EXERCISE DESCRIPTION: Word for word, retype the entire listing.

==================================================

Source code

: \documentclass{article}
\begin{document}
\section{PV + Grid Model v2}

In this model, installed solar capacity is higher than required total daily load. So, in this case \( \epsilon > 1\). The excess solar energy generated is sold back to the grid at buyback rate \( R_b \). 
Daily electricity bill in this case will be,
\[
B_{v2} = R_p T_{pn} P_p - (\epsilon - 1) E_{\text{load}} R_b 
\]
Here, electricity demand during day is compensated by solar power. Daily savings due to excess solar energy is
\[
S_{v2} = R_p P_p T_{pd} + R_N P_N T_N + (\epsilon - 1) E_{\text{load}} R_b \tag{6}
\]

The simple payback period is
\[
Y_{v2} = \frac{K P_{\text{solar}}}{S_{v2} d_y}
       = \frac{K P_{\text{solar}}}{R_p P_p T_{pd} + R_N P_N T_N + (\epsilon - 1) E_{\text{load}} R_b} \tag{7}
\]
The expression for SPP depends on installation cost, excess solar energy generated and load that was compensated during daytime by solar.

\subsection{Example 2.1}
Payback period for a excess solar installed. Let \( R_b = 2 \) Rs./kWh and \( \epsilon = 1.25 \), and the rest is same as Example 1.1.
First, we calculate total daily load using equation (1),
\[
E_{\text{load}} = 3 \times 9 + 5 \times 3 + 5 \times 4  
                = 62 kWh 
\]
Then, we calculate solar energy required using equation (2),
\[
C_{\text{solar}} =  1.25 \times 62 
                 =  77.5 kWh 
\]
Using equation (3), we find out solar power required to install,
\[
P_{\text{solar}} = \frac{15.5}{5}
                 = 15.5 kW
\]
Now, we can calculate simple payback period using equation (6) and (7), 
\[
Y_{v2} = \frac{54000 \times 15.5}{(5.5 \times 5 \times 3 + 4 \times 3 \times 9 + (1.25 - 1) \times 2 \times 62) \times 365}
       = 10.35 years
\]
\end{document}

==================================================

YOUR RESPONSE:
Source code

: \documentclass{article}
\begin{document}
\section{PV + Grid Model v2}

In this model, installed solar capacity is higher than required total daily load. So, in this case \( \epsilon > 1\). The excess solar energy generated is sold back to the grid at buyback rate \( R_b \). 
Daily electricity bill in this case will be,
\[
B_{v2} = R_p T_{pn} P_p - (\epsilon - 1) E_{\text{load}} R_b 
\]
Here, electricity demand during day is compensated by solar power. Daily savings due to excess solar energy is
\[
S_{v2} = R_p P_p T_{pd} + R_N P_N T_N + (\epsilon - 1) E_{\text{load}} R_b \tag{6}
\]

The simple payback period is
\[
Y_{v2} = \frac{K P_{\text{solar}}}{S_{v2} d_y}
       = \frac{K P_{\text{solar}}}{R_p P_p T_{pd} + R_N P_N T_N + (\epsilon - 1) E_{\text{load}} R_b} \tag{7}
\]
The expression for SPP depends on installation cost, excess solar energy generated and load that was compensated during daytime by solar.

\subsection{Example 2.1}
Payback period for a excess solar installed. Let \( R_b = 2 \) Rs./kWh and \( \epsilon = 1.25 \), and the rest is same as Example 1.1.
First, we calculate total daily load using equation (1),
\[
E_{\text{load}} = 3 \times 9 + 5 \times 3 + 5 \times 4  
                = 62 kWh 
\]
Then, we calculate solar energy required using equation (2),
\[
C_{\text{solar}} =  1.25 \times 62 
                 =  77.5 kWh 
\]
Using equation (3), we find out solar power required to install,
\[
P_{\text{solar}} = \frac{15.5}{5}
                 = 15.5 kW
\]
Now, we can calculate simple payback period using equation (6) and (7), 
\[
Y_{v2} = \frac{54000 \times 15.5}{(5.5 \times 5 \times 3 + 4 \times 3 \times 9 + (1.25 - 1) \times 2 \times 62) \times 365}
       = 10.35 years
\]
\end{document}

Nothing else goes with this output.